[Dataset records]
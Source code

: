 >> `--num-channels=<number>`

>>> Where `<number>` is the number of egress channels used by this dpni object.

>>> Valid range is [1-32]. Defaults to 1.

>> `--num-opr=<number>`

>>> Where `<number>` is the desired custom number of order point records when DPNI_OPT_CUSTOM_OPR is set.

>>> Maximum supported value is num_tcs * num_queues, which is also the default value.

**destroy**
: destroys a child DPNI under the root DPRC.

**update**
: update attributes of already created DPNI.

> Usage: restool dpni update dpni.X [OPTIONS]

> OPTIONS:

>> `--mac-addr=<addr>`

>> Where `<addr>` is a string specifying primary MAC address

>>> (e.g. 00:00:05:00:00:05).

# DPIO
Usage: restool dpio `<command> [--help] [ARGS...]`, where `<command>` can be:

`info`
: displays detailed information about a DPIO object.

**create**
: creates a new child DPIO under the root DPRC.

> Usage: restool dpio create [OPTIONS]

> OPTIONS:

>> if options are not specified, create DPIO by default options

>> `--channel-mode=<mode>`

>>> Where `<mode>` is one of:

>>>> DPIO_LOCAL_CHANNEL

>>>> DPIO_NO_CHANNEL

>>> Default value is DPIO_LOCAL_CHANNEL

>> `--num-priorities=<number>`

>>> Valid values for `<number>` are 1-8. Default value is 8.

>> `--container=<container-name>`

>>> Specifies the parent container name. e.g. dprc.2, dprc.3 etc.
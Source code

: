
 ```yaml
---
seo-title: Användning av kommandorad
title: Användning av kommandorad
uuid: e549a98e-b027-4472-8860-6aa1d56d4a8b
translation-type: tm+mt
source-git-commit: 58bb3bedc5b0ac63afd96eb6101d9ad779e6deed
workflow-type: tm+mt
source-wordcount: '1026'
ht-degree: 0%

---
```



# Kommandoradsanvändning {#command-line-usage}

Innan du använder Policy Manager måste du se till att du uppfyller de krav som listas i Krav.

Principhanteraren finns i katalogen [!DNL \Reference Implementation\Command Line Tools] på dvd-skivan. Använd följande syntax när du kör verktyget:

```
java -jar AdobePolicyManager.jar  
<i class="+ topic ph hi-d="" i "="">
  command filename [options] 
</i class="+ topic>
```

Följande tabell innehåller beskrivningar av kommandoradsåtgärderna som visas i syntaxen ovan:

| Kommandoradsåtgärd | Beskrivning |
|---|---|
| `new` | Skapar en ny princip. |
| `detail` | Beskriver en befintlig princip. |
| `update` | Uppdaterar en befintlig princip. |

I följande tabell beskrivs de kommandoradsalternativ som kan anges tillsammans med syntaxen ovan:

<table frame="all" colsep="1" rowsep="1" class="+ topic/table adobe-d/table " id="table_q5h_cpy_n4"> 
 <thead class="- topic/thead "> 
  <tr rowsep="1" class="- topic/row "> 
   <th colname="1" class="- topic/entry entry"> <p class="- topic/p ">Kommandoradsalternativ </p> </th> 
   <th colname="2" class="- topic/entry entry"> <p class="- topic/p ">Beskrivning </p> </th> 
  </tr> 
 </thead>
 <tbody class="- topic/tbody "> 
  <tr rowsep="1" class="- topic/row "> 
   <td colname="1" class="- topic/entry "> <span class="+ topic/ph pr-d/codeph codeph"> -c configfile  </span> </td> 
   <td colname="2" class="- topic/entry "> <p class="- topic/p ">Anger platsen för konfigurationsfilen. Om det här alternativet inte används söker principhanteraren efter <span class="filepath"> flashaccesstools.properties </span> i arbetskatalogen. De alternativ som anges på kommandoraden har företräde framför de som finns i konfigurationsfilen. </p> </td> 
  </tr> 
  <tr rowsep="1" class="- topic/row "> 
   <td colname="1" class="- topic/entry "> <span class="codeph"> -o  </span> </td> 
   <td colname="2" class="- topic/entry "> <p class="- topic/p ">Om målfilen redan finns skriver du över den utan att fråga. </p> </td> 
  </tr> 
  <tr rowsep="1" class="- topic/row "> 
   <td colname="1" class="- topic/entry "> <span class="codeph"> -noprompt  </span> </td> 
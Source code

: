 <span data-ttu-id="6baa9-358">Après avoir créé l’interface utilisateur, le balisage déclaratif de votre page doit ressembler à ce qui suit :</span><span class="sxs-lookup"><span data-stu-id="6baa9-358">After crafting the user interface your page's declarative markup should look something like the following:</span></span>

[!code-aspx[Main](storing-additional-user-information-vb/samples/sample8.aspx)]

• **Exercise goal**: Produce only the lines from the line containing "DPIO under the root DPRC." through the line containing "Innan du använder", inclusive of both, exactly as they stand in the entries above.

• **Worked solution**:
: creates a new child DPIO under the root DPRC.

> Usage: restool dpio create [OPTIONS]

> OPTIONS:

>> if options are not specified, create DPIO by default options

>> `--channel-mode=<mode>`

>>> Where `<mode>` is one of:

>>>> DPIO_LOCAL_CHANNEL

>>>> DPIO_NO_CHANNEL

>>> Default value is DPIO_LOCAL_CHANNEL

>> `--num-priorities=<number>`

>>> Valid values for `<number>` are 1-8. Default value is 8.

>> `--container=<container-name>`

>>> Specifies the parent container name. e.g. dprc.2, dprc.3 etc.
Source code

:
 ```yaml
---
seo-title: Användning av kommandorad
title: Användning av kommandorad
uuid: e549a98e-b027-4472-8860-6aa1d56d4a8b
translation-type: tm+mt
source-git-commit: 58bb3bedc5b0ac63afd96eb6101d9ad779e6deed
workflow-type: tm+mt
source-wordcount: '1026'
ht-degree: 0%

---
```



# Kommandoradsanvändning {#command-line-usage}

Innan du använder Policy Manager måste du se till att du uppfyller de krav som listas i Krav.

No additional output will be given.